It started in Cologne. The artist Gunter Demnig could not accept the fact that residents did not know people of Romani origin who used to live there were deported and murdered by the Nazis. So, he placed the first Stumbling Block.
Berlin, January 12th, 2021 (The Berlin Spectator) — On December 16th, 1942, Heinrich Himmler, Hitler’s ‘Reichsführer SS’, one of the worst Nazi henchmen, signed the Auschwitz Decree. By doing so, he ordered the deportation of all Sinte and Roma in Germany to concentration camps. The Nazi regime’s goal was to annihilate all of them. Until 1945, up to half a million Gypsies were murdered.
The First Block
Fifty years after the decree was signed, in 1992, the artist Gunter Demnig, a Berliner by birth, made the first Stumbling Block, by carving the first sentences of Himmler’s order onto a concrete cube. Nobody was supposed to forget the Nazis’ systematic murder. Demnig placed the Stumbling Block on the pavement in front of Cologne’s City Hall.

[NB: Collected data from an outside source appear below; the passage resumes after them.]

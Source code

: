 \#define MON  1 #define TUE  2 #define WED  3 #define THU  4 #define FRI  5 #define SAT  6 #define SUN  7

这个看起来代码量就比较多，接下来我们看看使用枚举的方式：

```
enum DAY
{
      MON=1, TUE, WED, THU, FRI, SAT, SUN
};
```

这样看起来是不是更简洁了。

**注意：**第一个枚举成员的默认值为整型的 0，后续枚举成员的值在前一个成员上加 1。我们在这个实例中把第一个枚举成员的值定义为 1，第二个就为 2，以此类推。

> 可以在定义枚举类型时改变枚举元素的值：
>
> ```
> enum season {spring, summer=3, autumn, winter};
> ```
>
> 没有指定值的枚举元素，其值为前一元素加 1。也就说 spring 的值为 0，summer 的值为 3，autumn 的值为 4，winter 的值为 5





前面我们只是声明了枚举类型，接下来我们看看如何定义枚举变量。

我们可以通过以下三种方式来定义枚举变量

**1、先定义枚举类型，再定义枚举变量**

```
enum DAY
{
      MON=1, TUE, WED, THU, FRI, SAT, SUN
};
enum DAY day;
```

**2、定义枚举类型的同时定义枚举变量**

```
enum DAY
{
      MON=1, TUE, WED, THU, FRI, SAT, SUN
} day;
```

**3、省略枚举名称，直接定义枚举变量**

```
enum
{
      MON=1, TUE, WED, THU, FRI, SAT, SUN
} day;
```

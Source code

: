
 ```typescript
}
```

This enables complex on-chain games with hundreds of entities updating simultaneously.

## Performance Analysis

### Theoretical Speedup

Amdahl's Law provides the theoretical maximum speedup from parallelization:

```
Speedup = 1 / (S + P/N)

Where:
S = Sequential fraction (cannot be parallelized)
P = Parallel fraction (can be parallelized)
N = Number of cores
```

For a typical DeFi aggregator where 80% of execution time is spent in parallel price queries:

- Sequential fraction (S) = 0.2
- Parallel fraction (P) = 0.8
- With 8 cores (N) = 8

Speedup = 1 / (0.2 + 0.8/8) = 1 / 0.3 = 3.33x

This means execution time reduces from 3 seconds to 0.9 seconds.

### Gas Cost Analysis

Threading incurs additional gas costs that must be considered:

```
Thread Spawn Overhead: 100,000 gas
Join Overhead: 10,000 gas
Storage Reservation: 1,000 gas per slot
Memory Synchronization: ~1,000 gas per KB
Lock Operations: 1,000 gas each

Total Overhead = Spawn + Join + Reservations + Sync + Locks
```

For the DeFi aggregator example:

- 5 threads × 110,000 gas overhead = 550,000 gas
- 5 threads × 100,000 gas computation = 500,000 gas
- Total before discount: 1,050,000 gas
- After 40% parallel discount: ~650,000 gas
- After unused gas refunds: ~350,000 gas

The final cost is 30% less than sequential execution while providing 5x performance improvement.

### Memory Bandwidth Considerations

At that moment, he was probably not aware of the fact that he was initiating what would become the largest decentralized memorial in the world. Today, Stumbling Blocks are the one form of commemoration for Holocaust victims everyone notices, including people who do not visit other memorials or Holocaust museums, individuals who did not learn about the Holocaust at school.
The Encounter
According to Gunter Demnig, an encounter with a contemporary witness in Cologne triggered the idea. She was convinced no Sinti or Roma had ever lived in her neighborhood. From that moment onward, Demnig’s idea was to commemorate all Holocaust victims at the locations they had lived at before the Nazis deported and killed them. It was about returning the victims, mostly Jews, to their domiciles symbolically.
In 1994, Demnig had an exhibition of 250 Stumbling Blocks for Sinte and Roma at a church in Cologne. A year later, he placed them all over the city. Today, there are more than 75,000 Stumbling Blocks in Germany, or a total of about 90,000 in Europe. They show where Holocaust victims lived in Berlin, Hamburg, Frankfurt, Munich, Stuttgart, Cologne and much smaller German cities as well as in other European countries.
The Funding
They are cubic concrete blocks that measure 10 by 10 by 10 centimeters (4 by 4 by 4 inches) and feature a brass plaque at the top. The plaque includes the victims’ names, their birth names, birth years, deportation dates and the dates or years of their murder along with the Nazi death camp they were killed at. Stumbling Blocks are being placed right in front of the building the victims lived in, if it still exists. Otherwise they are being placed at the former location of the building.
Stumbling Blocks cost money. The foundation ‘Stiftung – Spuren – Gunter Demnig’ collects donations. For each Stumbling Block, 120 Euro (146 U.S. Dollars or 108 Pounds Sterling in early 2021) are needed. Any individual can sponsor a Stumbling Block. In Berlin, there are several local initiatives that are working on the project. Their members do research, look for the victim’s relatives and deal with the placing of the Stumbling Blocks.
Betty and Frieda Brasch
The picture below shows the Stumbling Blocks for Betty and Frieda Brasch who lived at ’22 Kirchstrasse’ in Berlin. Born in 1868, Betty Brasch was 75 years old when the Nazis deported her to Theresienstadt on September 14th, 1942. Seven months later, she was dead. Frieda Brasch was 53 when she was deported to Auschwitz on March 1st, 1943. She was murdered there for one reason only: She was a Jew. Betty and Frieda Brasch are two of millions of Holocaust victims.

The Federal Republic of Germany is a democratic and free country. Awareness about what happened in Nazi Germany, its predecessor country, is important. So is the commemoration of the victims. Especially in big cities like Berlin or Hamburg, absolutely nobody can escape those Stumbling Blocks.